Freelancer's vacation
I haven't taken a going-away vacation,
or, in fact, ANY declared,I'm-not-working-for-two-weeks time in 5 years. Freelancers! What about you? Who else hasn't?
So I declare from now until the Tuesday after Labor Day TIME OFF. Time out. If you (like me) can't go anyplace, make a vacation at home -- do things you don't normally do. Me, I baked a peach pie yesterday (gluten free) which the guests declared the best they'd ever eaten.
Today I'm going to the beach.
And every day from now until the Tuesday after Labor Day, I'll do something really fun -- probably, by the water. Noel Streatfeild writes in both her autobiography and her Bell family books about a holiday by the sea, "a mountain top of a holiday; one by which all the others could be measured. Afterwards the family all knew what was meant by 'nearly as good as St.Anne's.' " (Most of their holidays were rather horrible for the children: their father lived in a dreamland where everyone loved swimming in cold English water under grey skies, lips blue all day (the picture below is me and my siblings at an English beach -- but our parents didn't make us swim! Neither did anyone else's! Most kids didn't even wear bathingsuits!),
as much as he did, and relished staying in out of the way cottages with no books, no games, nothing at all for the children to do. The children's real feelings would slip out afterwards in casual comments:
"Isn't it glorious to be home after that awful Poppy-land!" or, when drinking some new medicine:
"It's nearly as nasty as Derbyshire.") But this was a real, true, happy family vacation.

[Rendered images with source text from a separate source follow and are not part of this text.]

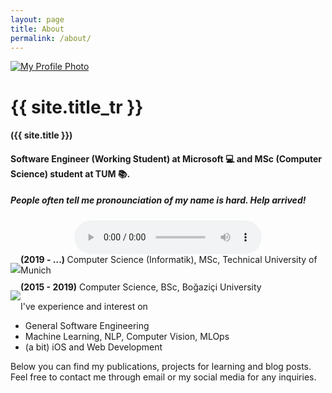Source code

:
 ```yaml
---
layout: page
title: About
permalink: /about/
---
```


<div class="center">
    <a href="{{ site.baseurl }}/" title="link to home of {{ site.title }}">
        <img src="{{ site.baseurl }}/assets/images/profile.jpeg" class="user-image center" alt="My Profile Photo">
    </a>

</div>

<h1 class="center"> {{ site.title_tr }}</h1>
<h4 class="center">({{ site.title }})</h4>
<h4 class="center"> <p> Software Engineer (Working Student) at  <b>Microsoft</b>  💻 and MSc (Computer Science) student at <b>TUM</b> 📚. </p></h4>

<h5 class="center"> People often tell me pronounciation of my name is hard. Help arrived! </h5>
<audio style="margin: 0 auto; display: block;" controls>
    <source src="{{ site.baseurl }}/assets/name.mp3" type="audio/mpeg">
    Your browser does not support the audio element.
</audio>


<div class="center">
    <p style="float: left;"><img src="{{ site.baseurl }}/assets/images/tum-logo.png"
            style="height:auto; max-width:100px; max-height:100px"></p>
    <p style="margin: auto"><b>(2019 - ...) </b> Computer Science (Informatik), MSc, Technical University of Munich</p>
</div>
<div class="center" style="clear: left;">
    <p style="float: left;"><img src="{{ site.baseurl }}/assets/images/boun.png" style="height:auto; max-width:100px;"></p>
    <p style="margin: auto"><b>(2015 - 2019)</b> Computer Science, BSc, Boğaziçi University</p>
</div>


I've experience and interest on
* General Software Engineering
* Machine Learning, NLP, Computer Vision, MLOps
* (a bit) iOS and Web Development

Below you can find my publications, projects for learning and blog posts. Feel free to contact me through email or my social media for any inquiries.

Of all the places my family went -- and as anyone who's read Blow Out the Moon knows, we travelled a lot -- OUR best vacation was when we drove to Okracoke Island, in those days only accessible by four-car ferry (just visible in the small picture, very clear if you look at it full-size)
and inhabited by not very many people and a herd of wild ponies. One of the many highlights of the vacation -- to us, at least -- was when one
stuck his head through our (closed) car window, smashing it and not hurting himself one bit. Grace is on Okracoke as I write this: Grace, I hope your time there is as happy as ours was!
As for my vacation: no babysitting, no client work, and if, or as they say in math, IFF ("if and only if") I want to, my own writing. I bet this will bring something new to it, whether I write or not over the vacation.
"One should lie empty, open, choiceless as a beach, waiting for a gift from the sea." --Anne Morrow Lindbergh (probably mis-spelling her name, but the vacation starts now, with not worrying about things like that!)